Do que conseguimos perceber, entre eles estão não só a produção agrícola mas também fundições e metalúrgicas (para satisfação dos industriais da Confindustria) bem como serviços de entrega de comida como a JustEat e a UberEat. Segundo vários relatos, diferentes empresas e fábricas enviaram circulares aos trabalhadores a esclarecer que o seu local de trabalho é uma “infra-estrutura crítica” – desde fábricas que produzem componentes para companhias aéreas até, pasmem-se, fábricas que produzem máquinas de contar dinheiro para os bancos.
Precisamente por o decreto conter uma lista de excepções “demasiado extensa, a cobrir áreas de importância dúbia”, os três maiores sindicatos de metalúrgicos da região de Lombardia convocaram uma greve para quarta-feira em todas as fábricas que não estejam directamente ligadas com o sector da Saúde. Os trabalhadores da indústria química também já se juntaram à convocatória de greve. Os bancários, por seu lado, ameaçam uma greve nacional por continuarem a ser obrigados a trabalhar sem condições de segurança, sem máscaras ou luvas e com quantidades insuficientes de gel antiséptico. Já esta segunda-feira, houve greves em várias fábricas ligadas ao sector da aviação.

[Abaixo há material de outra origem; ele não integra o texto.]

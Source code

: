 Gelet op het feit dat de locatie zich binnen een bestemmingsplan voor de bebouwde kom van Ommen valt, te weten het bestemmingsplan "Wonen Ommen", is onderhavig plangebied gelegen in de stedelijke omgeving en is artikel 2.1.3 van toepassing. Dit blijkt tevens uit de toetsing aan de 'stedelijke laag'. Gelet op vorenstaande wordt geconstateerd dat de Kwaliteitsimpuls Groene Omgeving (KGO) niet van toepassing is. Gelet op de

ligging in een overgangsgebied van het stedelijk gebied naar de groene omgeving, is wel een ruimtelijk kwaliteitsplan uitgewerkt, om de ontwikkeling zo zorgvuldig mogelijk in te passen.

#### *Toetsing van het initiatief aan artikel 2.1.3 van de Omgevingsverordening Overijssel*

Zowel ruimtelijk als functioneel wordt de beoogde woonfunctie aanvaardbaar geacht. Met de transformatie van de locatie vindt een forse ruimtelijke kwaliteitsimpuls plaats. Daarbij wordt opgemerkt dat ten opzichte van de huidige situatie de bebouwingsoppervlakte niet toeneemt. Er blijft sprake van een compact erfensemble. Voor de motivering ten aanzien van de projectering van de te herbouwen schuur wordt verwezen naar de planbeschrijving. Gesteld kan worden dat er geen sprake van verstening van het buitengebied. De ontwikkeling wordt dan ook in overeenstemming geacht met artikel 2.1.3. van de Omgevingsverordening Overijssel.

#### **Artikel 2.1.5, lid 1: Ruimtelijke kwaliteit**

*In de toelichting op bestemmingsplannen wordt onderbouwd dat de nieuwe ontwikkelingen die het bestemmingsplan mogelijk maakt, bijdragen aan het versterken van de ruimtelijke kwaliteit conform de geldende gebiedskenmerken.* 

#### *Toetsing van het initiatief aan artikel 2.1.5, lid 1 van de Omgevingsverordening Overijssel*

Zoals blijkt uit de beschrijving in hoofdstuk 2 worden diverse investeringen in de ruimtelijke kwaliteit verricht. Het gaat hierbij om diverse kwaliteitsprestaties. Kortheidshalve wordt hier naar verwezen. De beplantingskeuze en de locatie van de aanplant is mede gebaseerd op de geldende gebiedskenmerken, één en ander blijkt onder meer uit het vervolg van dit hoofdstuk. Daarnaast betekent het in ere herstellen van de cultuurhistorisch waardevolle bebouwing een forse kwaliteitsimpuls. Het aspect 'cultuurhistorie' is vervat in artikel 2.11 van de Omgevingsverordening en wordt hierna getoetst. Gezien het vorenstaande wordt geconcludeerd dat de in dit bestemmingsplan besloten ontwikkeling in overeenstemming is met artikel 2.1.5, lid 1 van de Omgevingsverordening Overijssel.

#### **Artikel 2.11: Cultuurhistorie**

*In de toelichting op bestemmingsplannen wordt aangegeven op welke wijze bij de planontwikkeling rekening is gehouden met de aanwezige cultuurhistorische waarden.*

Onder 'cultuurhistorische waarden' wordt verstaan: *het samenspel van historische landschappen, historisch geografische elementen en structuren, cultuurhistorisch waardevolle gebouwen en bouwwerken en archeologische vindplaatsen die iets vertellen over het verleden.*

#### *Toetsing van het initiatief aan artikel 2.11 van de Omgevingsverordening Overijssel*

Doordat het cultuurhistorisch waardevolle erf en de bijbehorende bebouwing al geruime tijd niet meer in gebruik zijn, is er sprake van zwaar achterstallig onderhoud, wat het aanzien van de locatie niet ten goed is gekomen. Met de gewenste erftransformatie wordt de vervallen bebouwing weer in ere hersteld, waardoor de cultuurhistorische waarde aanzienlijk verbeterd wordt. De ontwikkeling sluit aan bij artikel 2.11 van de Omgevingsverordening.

Esta não só não é uma verdadeira suspensão de todas as actividades não essenciais como já vem tarde. Vem tarde para todos aqueles que já nos abandonaram, para as heróicas equipas que não páram nos hospitais, já tão sobrelotados, e que já chegaram ao ponto de ter de escolher quem salvam. Que sirva ao menos de lição às outras sociedades que ainda têm hipótese de não chegar à mesma situação de Itália. Nesta batalha ou se escolhe a nossa saúde colectiva, ou se escolhe satisfazer os interesses do capital.